SAN'A, Yemen - Yemeni forces killed six suspected al-Qaeda militants yesterday, possibly including the network's top military commander in Yemen, in an airstrike near the Saudi Arabian border, Yemeni officials said.

The assault - the fifth airstrike in Yemen targeting suspected Islamist extremists in less than a month - was the latest in what appears to be an escalating campaign against al-Qaeda in the Arabian Peninsula, the affiliate that asserted responsibility for the failed attempt to bomb a Detroit-bound U.S. airliner on Christmas Day.

It was not immediately clear if the U.S. military was directly involved in yesterday's strike. Yemen's government, which depends in part on the support of Islamic radicals to maintain its hold on power, is wary of being seen as too closely allied with Washington.

Four of those killed were on Yemen's list of most-wanted al-Qaeda figures, including Qassim al-Raimi, the top military chief in the terrorist network's offshoot in Yemen.

Yemen has wrongly reported his death in the past. A written statement from the government's Supreme Security Committee said this time it had intelligence that al-Raimi was among those in two cars that were destroyed in the airstrike on the edge of Jouf province.
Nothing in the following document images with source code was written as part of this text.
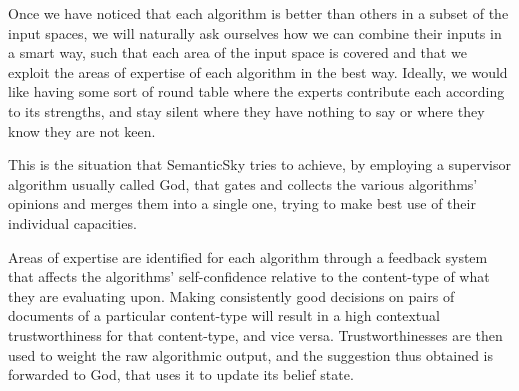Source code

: \documentclass[11pt]{article}
\begin{document}
Once we have noticed that each algorithm is better than others in a subset of the input spaces, we will naturally ask ourselves how we can combine their inputs in a smart way, such that each area of the input space is covered and that we exploit the areas of expertise of each algorithm in the best way. Ideally, we would like having some sort of round table where the experts contribute each according to its strengths, and stay silent where they have nothing to say or where they know they are not keen.

This is the situation that SemanticSky tries to achieve, by employing a supervisor algorithm usually called God, that gates and collects the various algorithms' opinions and merges them into a single one, trying to make best use of their individual capacities.

Areas of expertise are identified for each algorithm through a feedback system that affects the algorithms' self-confidence relative to the content-type of what they are evaluating upon. Making consistently good decisions on pairs of documents of a particular content-type will result in a high contextual trustworthiness for that content-type, and vice versa.
Trustworthinesses are then used to weight the raw algorithmic output, and the suggestion thus obtained is forwarded to God, that uses it to update its belief state.
\end{document}
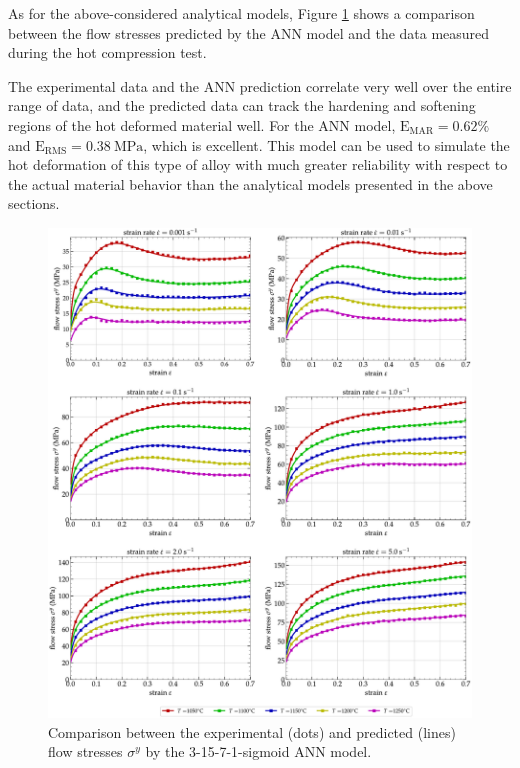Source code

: \documentclass[metals,article,accept,pdftex,moreauthors]{Definitions/mdpi}
\DeclareRobustCommand{\RMSE}{\text{E}_\text{RMS}}
\DeclareRobustCommand{\MARE}{\text{E}_\text{MAR}}
\DeclareRobustCommand{\MPa}{\text{MPa}}
\begin{document}
As for the above-considered analytical models, Figure \ref{fig:CompExp-3-15-7-1-sigmoid} shows a comparison between the flow stresses predicted by the ANN model and the data measured during the hot compression test.

The experimental data and the ANN prediction correlate very well over the entire range of data, and the predicted data can track the hardening and softening regions of the hot deformed material well.
For the ANN model, $\MARE=0.62\%$ and $\RMSE=0.38~\MPa$, which is excellent.
This model can be used to simulate the hot deformation of this type of alloy with much greater reliability with respect to the actual material behavior than the analytical models presented in the above sections.


\begin{figure}[H]

\includegraphics[width=0.98\columnwidth]
{Figures/CompExp-3-15-7-1-sigmoid}
\caption{Comparison between the experimental (dots) and predicted (lines) flow stresses $\sigma^y$ by the 3-15-7-1-sigmoid ANN model.}
\label{fig:CompExp-3-15-7-1-sigmoid}
\end{figure}

\end{document}
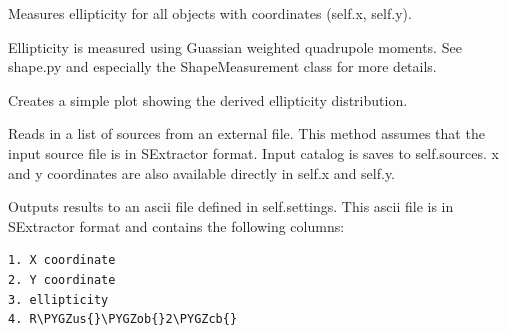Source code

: \documentclass[a4paper,11pt,english]{sphinxmanual}
\def\PYGZus{\char`\_}
\def\PYGZob{\char`\{}
\def\PYGZcb{\char`\}}
\begin{document}
\begin{fulllineitems}
\begin{fulllineitems}
\end{fulllineitems}


\begin{fulllineitems}
\label{analysis:analysis.analyse.analyseVISdata.measureEllipticity}
Measures ellipticity for all objects with coordinates (self.x, self.y).

Ellipticity is measured using Guassian weighted quadrupole moments.
See shape.py and especially the ShapeMeasurement class for more details.

\end{fulllineitems}


\begin{fulllineitems}
\label{analysis:analysis.analyse.analyseVISdata.plotEllipticityDistribution}
Creates a simple plot showing the derived ellipticity distribution.

\end{fulllineitems}


\begin{fulllineitems}
\label{analysis:analysis.analyse.analyseVISdata.readSources}
Reads in a list of sources from an external file. This method assumes
that the input source file is in SExtractor format. Input catalog is
saves to self.sources. x and y coordinates are also available directly in self.x and self.y.

\end{fulllineitems}


\begin{fulllineitems}
\label{analysis:analysis.analyse.analyseVISdata.writeResults}
Outputs results to an ascii file defined in self.settings. This ascii file
is in SExtractor format and contains the following columns:

\begin{Verbatim}[commandchars=\\\{\}]
1. X coordinate
2. Y coordinate
3. ellipticity
4. R\PYGZus{}\PYGZob{}2\PYGZcb{}
\end{Verbatim}

\end{fulllineitems}


\end{fulllineitems}
\end{document}

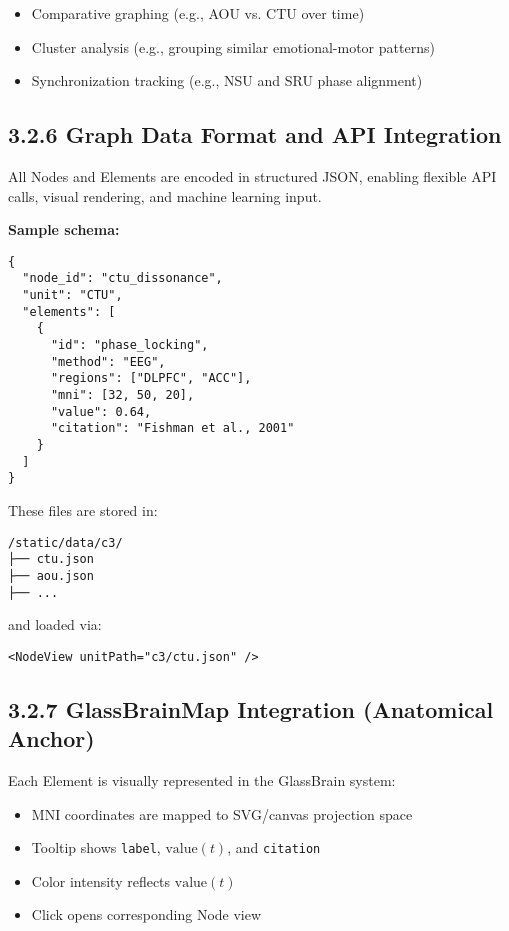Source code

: \begin{itemize}
    \item Comparative graphing (e.g., AOU vs. CTU over time)
    \item Cluster analysis (e.g., grouping similar emotional-motor patterns)
    \item Synchronization tracking (e.g., NSU and SRU phase alignment)
\end{itemize}

\subsection*{3.2.6 Graph Data Format and API Integration}

All Nodes and Elements are encoded in structured JSON, enabling flexible API calls, visual rendering, and machine learning input.

\textbf{Sample schema:}

\begin{verbatim}
{
  "node_id": "ctu_dissonance",
  "unit": "CTU",
  "elements": [
    {
      "id": "phase_locking",
      "method": "EEG",
      "regions": ["DLPFC", "ACC"],
      "mni": [32, 50, 20],
      "value": 0.64,
      "citation": "Fishman et al., 2001"
    }
  ]
}
\end{verbatim}

These files are stored in:

\begin{verbatim}
/static/data/c3/
├── ctu.json
├── aou.json
├── ...
\end{verbatim}

and loaded via:

\begin{verbatim}
<NodeView unitPath="c3/ctu.json" />
\end{verbatim}

\subsection*{3.2.7 GlassBrainMap Integration (Anatomical Anchor)}

Each Element is visually represented in the GlassBrain system:

\begin{itemize}
    \item MNI coordinates are mapped to SVG/canvas projection space
    \item Tooltip shows \texttt{label}, $\text{value}(t)$, and \texttt{citation}
    \item Color intensity reflects $\text{value}(t)$
    \item Click opens corresponding Node view
\end{itemize}

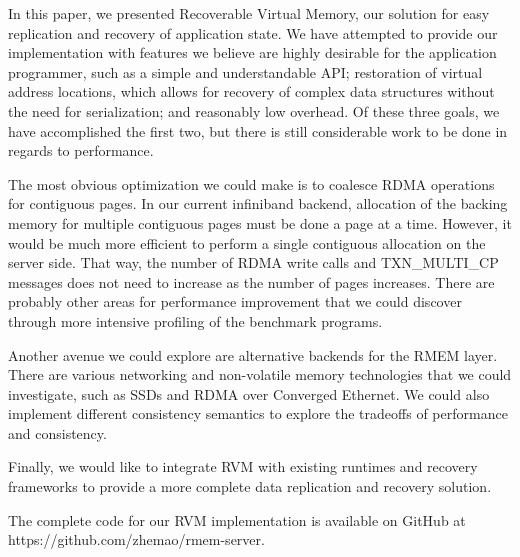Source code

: In this paper, we presented Recoverable Virtual Memory, our solution for easy
replication and recovery of application state. We have attempted to provide
our implementation with features we believe are highly desirable for the
application programmer, such as a simple and understandable API; restoration
of virtual address locations, which allows for recovery of complex data
structures without the need for serialization; and reasonably low overhead.
Of these three goals, we have accomplished the first two, but there is still
considerable work to be done in regards to performance.

The most obvious optimization we could make is to coalesce RDMA operations for
contiguous pages. In our current infiniband backend, allocation of the backing
memory for multiple contiguous pages must be done a page at a time.
However, it would be much more efficient to perform a single contiguous
allocation on the server side. That way, the number of RDMA write calls and
TXN\_MULTI\_CP messages does not need to increase as the number of pages
increases. There are probably other areas for performance improvement that we
could discover through more intensive profiling of the benchmark programs.

Another avenue we could explore are alternative backends for the RMEM layer.
There are various networking and non-volatile memory technologies that we
could investigate, such as SSDs and RDMA over Converged Ethernet. We could also
implement different consistency semantics to explore the tradeoffs of performance
and consistency.

Finally, we would like to integrate RVM with existing runtimes and recovery
frameworks to provide a more complete data replication and recovery solution.

The complete code for our RVM implementation is available on GitHub at
https://github.com/zhemao/rmem-server.
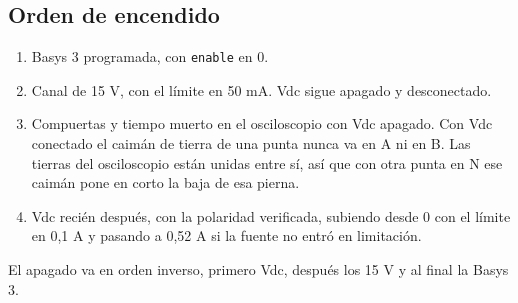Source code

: \documentclass[11pt]{article}
\begin{document}
\subsection*{Orden de encendido}
\begin{enumerate}[leftmargin=*, itemsep=2pt]
  \item Basys 3 programada, con \texttt{enable} en 0.
  \item Canal de 15 V, con el límite en 50 mA. Vdc sigue apagado y desconectado.
  \item Compuertas y tiempo muerto en el osciloscopio con Vdc apagado. Con Vdc conectado el caimán de tierra de una punta nunca va en A ni en B. Las tierras del osciloscopio están unidas entre sí, así que con otra punta en N ese caimán pone en corto la baja de esa pierna.
  \item Vdc recién después, con la polaridad verificada, subiendo desde 0 con el límite en 0,1 A y pasando a 0,52 A si la fuente no entró en limitación.
\end{enumerate}
El apagado va en orden inverso, primero Vdc, después los 15 V y al final la Basys 3.
\end{document}
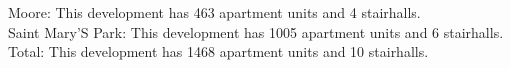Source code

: {Moore}: This development has 463 apartment units and 4 stairhalls.\\{Saint Mary'S Park}: This development has 1005 apartment units and 6 stairhalls.\\{Total}: This development has 1468 apartment units and 10 stairhalls.\\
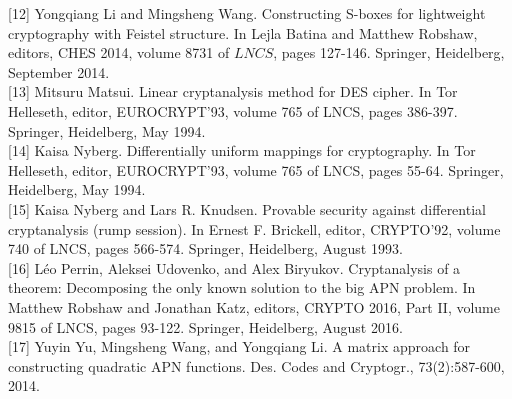 \documentclass[10pt]{article}
\begin{document}
[12] Yongqiang Li and Mingsheng Wang. Constructing S-boxes for lightweight cryptography with Feistel structure. In Lejla Batina and Matthew Robshaw, editors, CHES 2014, volume 8731 of $L N C S$, pages 127-146. Springer, Heidelberg, September 2014.\\[0pt]
[13] Mitsuru Matsui. Linear cryptanalysis method for DES cipher. In Tor Helleseth, editor, EUROCRYPT'93, volume 765 of LNCS, pages 386-397. Springer, Heidelberg, May 1994.\\[0pt]
[14] Kaisa Nyberg. Differentially uniform mappings for cryptography. In Tor Helleseth, editor, EUROCRYPT'93, volume 765 of LNCS, pages 55-64. Springer, Heidelberg, May 1994.\\[0pt]
[15] Kaisa Nyberg and Lars R. Knudsen. Provable security against differential cryptanalysis (rump session). In Ernest F. Brickell, editor, CRYPTO'92, volume 740 of LNCS, pages 566-574. Springer, Heidelberg, August 1993.\\[0pt]
[16] Léo Perrin, Aleksei Udovenko, and Alex Biryukov. Cryptanalysis of a theorem: Decomposing the only known solution to the big APN problem. In Matthew Robshaw and Jonathan Katz, editors, CRYPTO 2016, Part II, volume 9815 of LNCS, pages 93-122. Springer, Heidelberg, August 2016.\\[0pt]
[17] Yuyin Yu, Mingsheng Wang, and Yongqiang Li. A matrix approach for constructing quadratic APN functions. Des. Codes and Cryptogr., 73(2):587-600, 2014.
\end{document}
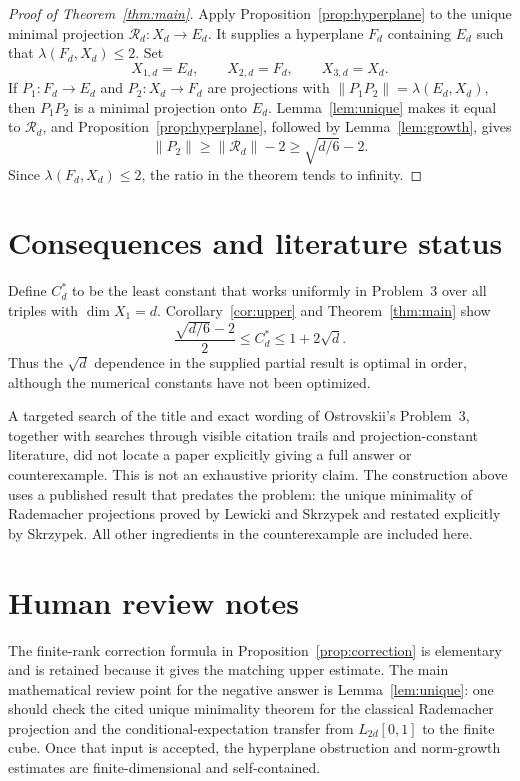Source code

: \documentclass[11pt]{article}
\theoremstyle{remark}
\begin{document}
\begin{proof}[Proof of Theorem~\ref{thm:main}]
Apply Proposition~\ref{prop:hyperplane} to the unique minimal projection
$\mathcal R_d:X_d\to E_d$.  It supplies a hyperplane $F_d$ containing
$E_d$ such that $\lambda(F_d,X_d)\leq2$.  Set
\[
       X_{1,d}=E_d,\qquad X_{2,d}=F_d,\qquad X_{3,d}=X_d.
\]
If $P_1:F_d\to E_d$ and $P_2:X_d\to F_d$ are projections with
$\|P_1P_2\|=\lambda(E_d,X_d)$, then $P_1P_2$ is a minimal projection onto
$E_d$.  Lemma~\ref{lem:unique} makes it equal to $\mathcal R_d$, and
Proposition~\ref{prop:hyperplane}, followed by Lemma~\ref{lem:growth}, gives
\[
       \|P_2\|\geq\|\mathcal R_d\|-2
                 \geq\sqrt{d/6}-2.
\]
Since $\lambda(F_d,X_d)\leq2$, the ratio in the theorem tends to infinity.
\end{proof}

\section{Consequences and literature status}

Define $C_d^*$ to be the least constant that works uniformly in Problem~3 over
all triples with $\dim X_1=d$.  Corollary~\ref{cor:upper} and
Theorem~\ref{thm:main} show
\[
 \frac{\sqrt{d/6}-2}{2}\leq C_d^*\leq1+2\sqrt d.
\]
Thus the $\sqrt d$ dependence in the supplied partial result is optimal in
order, although the numerical constants have not been optimized.

A targeted search of the title and exact wording of Ostrovskii's Problem~3,
together with searches through visible citation trails and projection-constant
literature, did not locate a paper explicitly giving a full answer or
counterexample.  This is not an exhaustive priority claim.  The construction
above uses a published result that predates the problem: the unique minimality
of Rademacher projections proved by Lewicki and Skrzypek and restated explicitly
by Skrzypek.  All other ingredients in the counterexample are included here.

\section*{Human review notes}

The finite-rank correction formula in Proposition~\ref{prop:correction} is
elementary and is retained because it gives the matching upper estimate.  The
main mathematical review point for the negative answer is
Lemma~\ref{lem:unique}: one should check the cited unique minimality theorem
for the classical Rademacher projection and the conditional-expectation
transfer from $L_{2d}[0,1]$ to the finite cube.  Once that input is accepted,
the hyperplane obstruction and norm-growth estimates are finite-dimensional
and self-contained.
\end{document}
The six al-Qaeda militants killed included Abu Ali al-Harithi, the one-time leader of al-Qaeda's Yemen branch, who the United States said was involved in the 2000 bombing of the USS Cole in the southern port of Aden, which killed 17 American sailors.

Yemeni officials described the other three who were killed as among the branch's "most dangerous" operatives. Two other suspected militants escaped, officials said.

Al-Raimi was convicted and sentenced to five years in prison in 2005 for planning to assassinate the U.S. ambassador and bomb the diplomatic quarter in the capital, Sana'a. Neither plot was carried out. In 2006, he escaped from a Yemeni prison, along with 22 other al-Qaeda militants.